Hi,
I'd like to write a little extension to open the currently displayed models and maps in UCSF Chimera, to facilitate quickly making a publication quality figure of a view found in Coot. I have most of this written (see appended code), and as far as it goes it works - it saves the appropriate pdbs and map fragments, and writes and launches a script to load them in Chimera with appropriate display settings.
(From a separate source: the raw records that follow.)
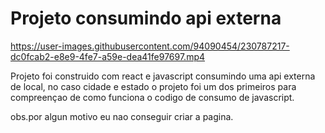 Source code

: # Projeto consumindo api externa


https://user-images.githubusercontent.com/94090454/230787217-dc0fcab2-e8e9-4fe7-a59e-dea41fe97697.mp4


<p> Projeto foi construido com react e javascript consumindo uma api externa de local, no caso cidade e estado 
o projeto foi um dos primeiros para compreençao de como funciona o codigo de consumo de javascript.</p>
<p>obs.por algun motivo eu nao conseguir criar a pagina.  </p>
However, there are three things I can't quite get yet, and I wonder if anyone out there has a suggestion:
1. What is the meaning of the number returned by zoom_factor(), i.e. what is this number related to? I would like to relate this to the scale factor that needs to be applied in Chimera. Seems like the number is bigger the further I am zoomed out, but beyond that I'm stumped. Maybe distance of "camera" to center of rotation?
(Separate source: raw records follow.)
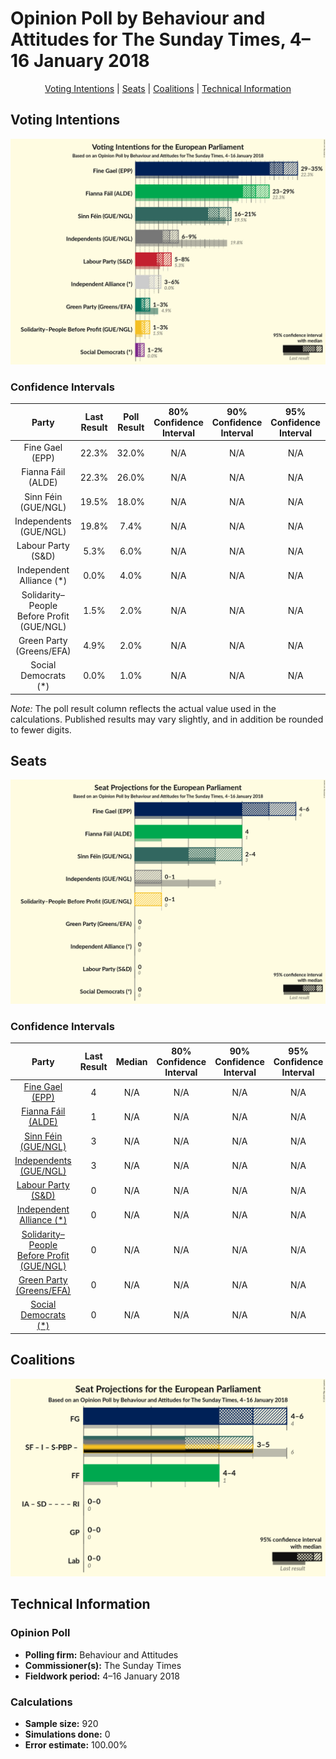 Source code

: # Opinion Poll by Behaviour and Attitudes for The Sunday Times, 4–16 January 2018

<p align="center"><a href="#voting-intentions">Voting Intentions</a> | <a href="#seats">Seats</a> | <a href="#coalitions">Coalitions</a> | <a href="#technical-information">Technical Information</a></p>

## Voting Intentions

![Graph with voting intentions not yet produced](2018-01-16-BehaviourandAttitudes.png "Voting Intentions")

### Confidence Intervals

| Party | Last Result | Poll Result | 80% Confidence Interval | 90% Confidence Interval | 95% Confidence Interval | 99% Confidence Interval |
|:-----:|:-----------:|:-----------:|:-----------------------:|:-----------------------:|:-----------------------:|:-----------------------:|
| Fine Gael (EPP) | 22.3% | 32.0% | N/A |N/A |N/A |N/A |
| Fianna Fáil (ALDE) | 22.3% | 26.0% | N/A |N/A |N/A |N/A |
| Sinn Féin (GUE/NGL) | 19.5% | 18.0% | N/A |N/A |N/A |N/A |
| Independents (GUE/NGL) | 19.8% | 7.4% | N/A |N/A |N/A |N/A |
| Labour Party (S&D) | 5.3% | 6.0% | N/A |N/A |N/A |N/A |
| Independent Alliance (*) | 0.0% | 4.0% | N/A |N/A |N/A |N/A |
| Solidarity–People Before Profit (GUE/NGL) | 1.5% | 2.0% | N/A |N/A |N/A |N/A |
| Green Party (Greens/EFA) | 4.9% | 2.0% | N/A |N/A |N/A |N/A |
| Social Democrats (*) | 0.0% | 1.0% | N/A |N/A |N/A |N/A |

*Note:* The poll result column reflects the actual value used in the calculations. Published results may vary slightly, and in addition be rounded to fewer digits.

## Seats

![Graph with seats not yet produced](2018-01-16-BehaviourandAttitudes-seats.png "Seats")

### Confidence Intervals

| Party | Last Result | Median | 80% Confidence Interval | 90% Confidence Interval | 95% Confidence Interval | 99% Confidence Interval |
|:-----:|:-----------:|:------:|:-----------------------:|:-----------------------:|:-----------------------:|:-----------------------:|
| <a href="#fine-gael-(epp)">Fine Gael (EPP)</a> | 4 | N/A | N/A |N/A |N/A |N/A |
| <a href="#fianna-fáil-(alde)">Fianna Fáil (ALDE)</a> | 1 | N/A | N/A |N/A |N/A |N/A |
| <a href="#sinn-féin-(gue/ngl)">Sinn Féin (GUE/NGL)</a> | 3 | N/A | N/A |N/A |N/A |N/A |
| <a href="#independents-(gue/ngl)">Independents (GUE/NGL)</a> | 3 | N/A | N/A |N/A |N/A |N/A |
| <a href="#labour-party-(s&d)">Labour Party (S&D)</a> | 0 | N/A | N/A |N/A |N/A |N/A |
| <a href="#independent-alliance-(*)">Independent Alliance (*)</a> | 0 | N/A | N/A |N/A |N/A |N/A |
| <a href="#solidarity–people-before-profit-(gue/ngl)">Solidarity–People Before Profit (GUE/NGL)</a> | 0 | N/A | N/A |N/A |N/A |N/A |
| <a href="#green-party-(greens/efa)">Green Party (Greens/EFA)</a> | 0 | N/A | N/A |N/A |N/A |N/A |
| <a href="#social-democrats-(*)">Social Democrats (*)</a> | 0 | N/A | N/A |N/A |N/A |N/A |


## Coalitions

![Graph with coalitions seats not yet produced](2018-01-16-BehaviourandAttitudes-coalitions-seats.png "Coalitions Seats")


## Technical Information

### Opinion Poll

+ **Polling firm:** Behaviour and Attitudes
+ **Commissioner(s):** The Sunday Times
+ **Fieldwork period:** 4–16 January 2018

### Calculations

+ **Sample size:** 920
+ **Simulations done:** 0
+ **Error estimate:** 100.00%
2. General python question I guess - any easy way I can run this in the background so that the view can still be manipulated in Coot? I tried launching it in a thread but didn't have much luck (the thread seems to launch without error but Chimera does not open).
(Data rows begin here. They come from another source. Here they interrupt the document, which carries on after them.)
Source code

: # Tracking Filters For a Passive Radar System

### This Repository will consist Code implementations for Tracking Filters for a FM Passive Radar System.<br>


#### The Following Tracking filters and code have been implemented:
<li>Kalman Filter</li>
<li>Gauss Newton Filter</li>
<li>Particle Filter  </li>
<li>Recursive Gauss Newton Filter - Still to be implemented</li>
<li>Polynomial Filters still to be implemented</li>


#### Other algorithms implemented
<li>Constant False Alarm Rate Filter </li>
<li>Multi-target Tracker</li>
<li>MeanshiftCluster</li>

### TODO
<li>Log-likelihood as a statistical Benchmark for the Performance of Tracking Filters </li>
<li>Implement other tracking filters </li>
3. Is there any way from the scripting interface to retrieve the clipping parameters, i.e. how thick of a slab Coot is displaying?
Related to the last point, I'm curious about how Coot adjusts the clipping - it seems like Coot adjusts the thickness of the slab used for clipping as the zoom factor is adjusted (so if you zoom out the whole molecule is unclipped, whereas if you zoom in to a residue the clipping planes are maybe 5 Å apart) - is there any documentation/description of this anywhere? Mostly curious because I wish other molecular graphics programs did this, as it is a much more natural way to view the molecule of interest.
Cheers,
Oli.
Code:
def open_in_chimera():
if find_exe("chimera"):
import subprocess
pwd=os.getcwd()
cofr=rotation_centre()
make_directory_maybe("coot-chimera")
coot_chimera_path=pwd+"/coot-chimera/"
check_path=coot_chimera_path+"chimera_launcher.cmd"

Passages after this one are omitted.